Simon is chair of Rights in Russia but writes these comments in a personal capacity and they may not necessarily represent the views of the organisation


This week on 20 February 2021 a Moscow court upheld on appeal the imposition of a prison term on Aleksei Navalny in the Yves Rocher embezzlement case despite the order by the European Court of Human Rights to immediately release him on grounds of danger to his life. The same day Navalny was convicted of defaming a World War II veteran and fined 850,000 roubles ($11,500). In a surprise move, Amnesty International announced it no longer considered Navalny a prisoner of conscience because of previous statements he has made that the organisation considers hate speech. Novaya gazeta publicised a video obtained by the Public Verdict Foundation, a leading Russian human rights organisation providing legal assistance to victims of human rights abuses by law enforcement officers, showing prisoners being tortured in Penal Colony No. 1 in Yaroslavl region. One of the victims of torture subsequently died but his death was never investigated by the authorities. A court in Abakan, Khakassia, sentenced two Jehovah’s Witnesses to prison terms (of six years and two years) on account of their faith. The Russian LGBT Network reported that the legal grounds for the arrest of the two LGBT men in Nizhny Novgorod remain unknown and that, now in Chechnya, the two men, who have not had access to independent lawyers or doctors, have been charged with complicity with illegal armed groups. President Putin, meanwhile, signed into force a number of laws that, among other things, increase fines imposed on protesters for disobeying police officers, on persons and organisations designated ‘foreign agents’ that fail to comply with labelling requirements, and on social media companies that ‘discriminate’ against Russian media. This week the European Court of Human Rights in Belskiy and Others v. Russia, found violations of Article 3 (prohibition of torture), Article 5 (excessive length of pre-trial detention and excessive length of judicial review of detention) and Article 13 (lack of an effective remedy in domestic law). Seventy-seven years ago this week, on 23 February 1944, the Soviet authorities deported the Chechens and Ingush to Central Asia. It is estimated that of the 500,000 people deported, at least a quarter died.

End note

This week as the current phase of the politically motivated judicial proceedings against Aleksei Navalny drew to a close and he began his journey to a penal colony to serve a two and a half year sentence, in an extraordinary move that deprives Navalny of a significant degree of international support, Amnesty International withdrew his status as a prisoner of conscience.
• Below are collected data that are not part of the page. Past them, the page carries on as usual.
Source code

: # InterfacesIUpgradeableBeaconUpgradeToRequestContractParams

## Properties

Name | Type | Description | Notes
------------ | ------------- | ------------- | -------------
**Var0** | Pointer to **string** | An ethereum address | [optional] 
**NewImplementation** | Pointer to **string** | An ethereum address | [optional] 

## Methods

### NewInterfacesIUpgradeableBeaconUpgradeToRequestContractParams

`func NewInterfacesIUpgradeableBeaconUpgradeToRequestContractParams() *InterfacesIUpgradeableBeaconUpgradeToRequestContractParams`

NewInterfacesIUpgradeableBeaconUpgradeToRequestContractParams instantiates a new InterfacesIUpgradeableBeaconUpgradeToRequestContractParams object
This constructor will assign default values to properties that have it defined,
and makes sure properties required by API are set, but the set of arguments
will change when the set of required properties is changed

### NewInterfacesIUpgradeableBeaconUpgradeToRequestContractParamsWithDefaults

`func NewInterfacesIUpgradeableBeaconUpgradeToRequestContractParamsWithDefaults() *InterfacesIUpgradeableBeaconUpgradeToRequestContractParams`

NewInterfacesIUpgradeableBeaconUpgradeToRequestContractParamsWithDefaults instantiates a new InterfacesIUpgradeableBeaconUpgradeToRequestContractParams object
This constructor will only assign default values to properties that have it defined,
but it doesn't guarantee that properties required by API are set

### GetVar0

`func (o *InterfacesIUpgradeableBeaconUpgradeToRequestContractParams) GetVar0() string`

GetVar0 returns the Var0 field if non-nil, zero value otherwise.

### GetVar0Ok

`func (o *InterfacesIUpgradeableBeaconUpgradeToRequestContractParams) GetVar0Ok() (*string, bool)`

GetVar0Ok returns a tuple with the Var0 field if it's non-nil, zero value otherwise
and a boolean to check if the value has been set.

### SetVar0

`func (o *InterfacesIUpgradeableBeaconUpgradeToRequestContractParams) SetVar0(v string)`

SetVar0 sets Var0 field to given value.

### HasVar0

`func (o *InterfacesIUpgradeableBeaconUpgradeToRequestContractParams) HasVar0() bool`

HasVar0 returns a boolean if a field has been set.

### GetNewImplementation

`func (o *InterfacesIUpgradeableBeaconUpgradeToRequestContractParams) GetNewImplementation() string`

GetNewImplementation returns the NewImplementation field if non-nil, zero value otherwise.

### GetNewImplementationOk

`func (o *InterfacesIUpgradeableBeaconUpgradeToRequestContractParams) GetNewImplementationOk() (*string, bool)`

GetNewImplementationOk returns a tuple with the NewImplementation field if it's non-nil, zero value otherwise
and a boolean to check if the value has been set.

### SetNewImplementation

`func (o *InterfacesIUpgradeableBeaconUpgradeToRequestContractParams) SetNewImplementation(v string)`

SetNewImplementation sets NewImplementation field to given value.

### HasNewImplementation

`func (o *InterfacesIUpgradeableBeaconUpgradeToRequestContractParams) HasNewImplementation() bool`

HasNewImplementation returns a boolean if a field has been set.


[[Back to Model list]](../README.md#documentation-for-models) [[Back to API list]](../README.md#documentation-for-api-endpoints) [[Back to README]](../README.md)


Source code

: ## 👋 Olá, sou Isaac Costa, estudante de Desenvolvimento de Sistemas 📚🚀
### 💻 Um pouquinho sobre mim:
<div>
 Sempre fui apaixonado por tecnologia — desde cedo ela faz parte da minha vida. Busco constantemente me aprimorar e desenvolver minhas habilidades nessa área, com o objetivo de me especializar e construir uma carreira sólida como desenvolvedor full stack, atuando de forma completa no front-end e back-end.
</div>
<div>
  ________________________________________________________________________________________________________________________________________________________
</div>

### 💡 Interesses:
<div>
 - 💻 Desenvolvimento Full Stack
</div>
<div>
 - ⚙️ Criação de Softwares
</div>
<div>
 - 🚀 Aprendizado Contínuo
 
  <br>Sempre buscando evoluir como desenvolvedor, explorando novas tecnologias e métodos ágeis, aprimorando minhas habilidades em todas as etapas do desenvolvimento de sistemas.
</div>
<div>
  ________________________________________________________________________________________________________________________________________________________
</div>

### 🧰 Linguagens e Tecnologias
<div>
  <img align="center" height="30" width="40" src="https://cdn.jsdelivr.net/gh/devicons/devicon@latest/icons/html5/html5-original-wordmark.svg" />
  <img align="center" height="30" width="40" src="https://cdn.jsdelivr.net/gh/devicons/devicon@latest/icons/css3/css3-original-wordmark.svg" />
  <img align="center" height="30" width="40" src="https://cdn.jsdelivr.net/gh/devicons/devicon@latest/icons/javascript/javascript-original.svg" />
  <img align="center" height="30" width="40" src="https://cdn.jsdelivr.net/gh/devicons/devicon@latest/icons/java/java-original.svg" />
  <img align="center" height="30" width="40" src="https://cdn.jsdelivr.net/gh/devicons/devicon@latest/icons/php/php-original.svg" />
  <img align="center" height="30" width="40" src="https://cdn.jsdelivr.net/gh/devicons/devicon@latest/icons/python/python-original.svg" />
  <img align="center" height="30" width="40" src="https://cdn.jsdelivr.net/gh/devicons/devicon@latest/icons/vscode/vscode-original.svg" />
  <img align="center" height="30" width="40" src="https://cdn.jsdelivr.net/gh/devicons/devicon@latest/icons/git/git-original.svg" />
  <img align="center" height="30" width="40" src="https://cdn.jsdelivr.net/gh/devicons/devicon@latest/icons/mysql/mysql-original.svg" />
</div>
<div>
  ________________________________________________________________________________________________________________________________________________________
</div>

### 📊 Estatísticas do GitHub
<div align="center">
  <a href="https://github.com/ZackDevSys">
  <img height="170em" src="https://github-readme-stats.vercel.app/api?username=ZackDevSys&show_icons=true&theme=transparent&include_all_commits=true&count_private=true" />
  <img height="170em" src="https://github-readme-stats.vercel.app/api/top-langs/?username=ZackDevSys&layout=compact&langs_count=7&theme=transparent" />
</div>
In further actions demonstrating Russia’s disregard of its human rights obligations, in Khakassia two Jehovah’s Witnesses were sentenced to prison terms for their faith and in Chechnya the apparently lawless treatment of two LGBT men abducted in Nizhny Novgorod continues. The same week, Public Verdict Foundation further exposed the appalling practice of torture in Russia’s prison system and the European Court of Human Rights condemned violations concerning torture and abuse of pre-trial detention in the Russian justice system. Yet the Russian authorities, instead of seeking to remedy these matters, adopt new laws that in practice only increase the restrictions on the exercise of fundamental rights by Russian citizens, targeting peaceful assembly, freedom of association and freedom of expression. The 77th anniversary of the deportation of the Chechens and Ingush peoples to Central Asia this week serves to illustrate all too glaringly the tragic consequences that can follow when political authorities show contempt for human rights.